» **Exercise**
Without skipping anything, transcribe the listing that follows.

» **Excerpted data**
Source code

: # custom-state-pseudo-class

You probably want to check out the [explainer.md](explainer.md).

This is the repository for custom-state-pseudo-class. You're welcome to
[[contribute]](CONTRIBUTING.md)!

» **Reply**
Source code

: # custom-state-pseudo-class

You probably want to check out the [explainer.md](explainer.md).

This is the repository for custom-state-pseudo-class. You're welcome to
[[contribute]](CONTRIBUTING.md)!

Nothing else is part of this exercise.